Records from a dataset
+ + + +

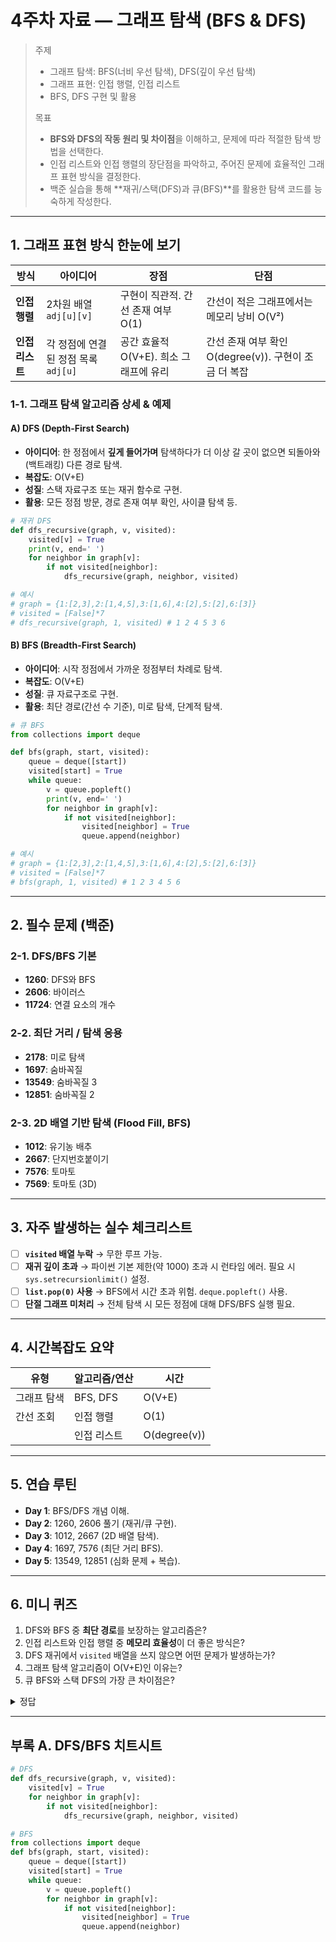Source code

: # 4주차 자료 — 그래프 탐색 (BFS & DFS)

> 주제
>
> -   그래프 탐색: BFS(너비 우선 탐색), DFS(깊이 우선 탐색)
> -   그래프 표현: 인접 행렬, 인접 리스트
> -   BFS, DFS 구현 및 활용
>
> 목표
> -   **BFS와 DFS의 작동 원리 및 차이점**을 이해하고, 문제에 따라 적절한
    탐색 방법을 선택한다.
> -   인접 리스트와 인접 행렬의 장단점을 파악하고, 주어진 문제에 효율적인
    그래프 표현 방식을 결정한다.
> -   백준 실습을 통해 **재귀/스택(DFS)과 큐(BFS)**를 활용한 탐색 코드를
    능숙하게 작성한다.

---

## 1. 그래프 표현 방식 한눈에 보기

| 방식         | 아이디어                     | 장점                        | 단점                                    |
| ---------- | ------------------------ | ------------------------- | ------------------------------------- |
| **인접 행렬**  | 2차원 배열 `adj[u][v]`       | 구현이 직관적. 간선 존재 여부 O(1)    | 간선이 적은 그래프에서는 메모리 낭비 O(V²)            |
| **인접 리스트** | 각 정점에 연결된 정점 목록 `adj[u]` | 공간 효율적 O(V+E). 희소 그래프에 유리 | 간선 존재 여부 확인 O(degree(v)). 구현이 조금 더 복잡 |


### 1-1. 그래프 탐색 알고리즘 상세 & 예제

#### A) DFS (Depth-First Search)

-   **아이디어**: 한 정점에서 **깊게 들어가며** 탐색하다가 더 이상 갈
    곳이 없으면 되돌아와(백트래킹) 다른 경로 탐색.
-   **복잡도**: O(V+E)
-   **성질**: 스택 자료구조 또는 재귀 함수로 구현.
-   **활용**: 모든 정점 방문, 경로 존재 여부 확인, 사이클 탐색 등.

``` python
# 재귀 DFS
def dfs_recursive(graph, v, visited):
    visited[v] = True
    print(v, end=' ')
    for neighbor in graph[v]:
        if not visited[neighbor]:
            dfs_recursive(graph, neighbor, visited)

# 예시
# graph = {1:[2,3],2:[1,4,5],3:[1,6],4:[2],5:[2],6:[3]}
# visited = [False]*7
# dfs_recursive(graph, 1, visited) # 1 2 4 5 3 6
```

#### B) BFS (Breadth-First Search)

-   **아이디어**: 시작 정점에서 가까운 정점부터 차례로 탐색.
-   **복잡도**: O(V+E)
-   **성질**: 큐 자료구조로 구현.
-   **활용**: 최단 경로(간선 수 기준), 미로 탐색, 단계적 탐색.

``` python
# 큐 BFS
from collections import deque

def bfs(graph, start, visited):
    queue = deque([start])
    visited[start] = True
    while queue:
        v = queue.popleft()
        print(v, end=' ')
        for neighbor in graph[v]:
            if not visited[neighbor]:
                visited[neighbor] = True
                queue.append(neighbor)

# 예시
# graph = {1:[2,3],2:[1,4,5],3:[1,6],4:[2],5:[2],6:[3]}
# visited = [False]*7
# bfs(graph, 1, visited) # 1 2 3 4 5 6
```

---


## 2. 필수 문제 (백준)

### 2-1. DFS/BFS 기본

-   **1260**: DFS와 BFS
-   **2606**: 바이러스
-   **11724**: 연결 요소의 개수

### 2-2. 최단 거리 / 탐색 응용

-   **2178**: 미로 탐색
-   **1697**: 숨바꼭질
-   **13549**: 숨바꼭질 3
-   **12851**: 숨바꼭질 2

### 2-3. 2D 배열 기반 탐색 (Flood Fill, BFS)

-   **1012**: 유기농 배추
-   **2667**: 단지번호붙이기
-   **7576**: 토마토
-   **7569**: 토마토 (3D)

---

## 3. 자주 발생하는 실수 체크리스트

-   [ ] **`visited` 배열 누락** → 무한 루프 가능.
-   [ ] **재귀 깊이 초과** → 파이썬 기본 제한(약 1000) 초과 시 런타임
    에러. 필요 시 `sys.setrecursionlimit()` 설정.
-   [ ] **`list.pop(0)` 사용** → BFS에서 시간 초과 위험.
    `deque.popleft()` 사용.
-   [ ] **단절 그래프 미처리** → 전체 탐색 시 모든 정점에 대해 DFS/BFS
    실행 필요.

---

## 4. 시간복잡도 요약

| 유형     | 알고리즘/연산  | 시간           |
| ------ | -------- | ------------ |
| 그래프 탐색 | BFS, DFS | O(V+E)       |
| 간선 조회  | 인접 행렬    | O(1)         |
|        | 인접 리스트   | O(degree(v)) |


---

## 5. 연습 루틴

-   **Day 1**: BFS/DFS 개념 이해.
-   **Day 2**: 1260, 2606 풀기 (재귀/큐 구현).
-   **Day 3**: 1012, 2667 (2D 배열 탐색).
-   **Day 4**: 1697, 7576 (최단 거리 BFS).
-   **Day 5**: 13549, 12851 (심화 문제 + 복습).

---

## 6. 미니 퀴즈

1.  DFS와 BFS 중 **최단 경로**를 보장하는 알고리즘은?
2.  인접 리스트와 인접 행렬 중 **메모리 효율성**이 더 좋은 방식은?
3.  DFS 재귀에서 `visited` 배열을 쓰지 않으면 어떤 문제가 발생하는가?
4.  그래프 탐색 알고리즘이 O(V+E)인 이유는?
5.  큐 BFS와 스택 DFS의 가장 큰 차이점은?

<details> <summary>정답</summary>

1. BFS
2. 인접 리스트
3. 같은 정점을 여러 번 방문 → 무한 루프 발생
4. 모든 정점 V와 간선 E를 한 번씩 확인하기 때문
5. BFS는 FIFO(가까운 정점 우선), DFS는 LIFO(깊은 정점 우선)

</details>

---

## 부록 A. DFS/BFS 치트시트

``` python
# DFS
def dfs_recursive(graph, v, visited):
    visited[v] = True
    for neighbor in graph[v]:
        if not visited[neighbor]:
            dfs_recursive(graph, neighbor, visited)

# BFS
from collections import deque
def bfs(graph, start, visited):
    queue = deque([start])
    visited[start] = True
    while queue:
        v = queue.popleft()
        for neighbor in graph[v]:
            if not visited[neighbor]:
                visited[neighbor] = True
                queue.append(neighbor)
```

+ + + +

### [What you should do]
Go through the entries and copy every line that has "정점에서".

### [Written answer]
-   **아이디어**: 한 정점에서 **깊게 들어가며** 탐색하다가 더 이상 갈
-   **아이디어**: 시작 정점에서 가까운 정점부터 차례로 탐색.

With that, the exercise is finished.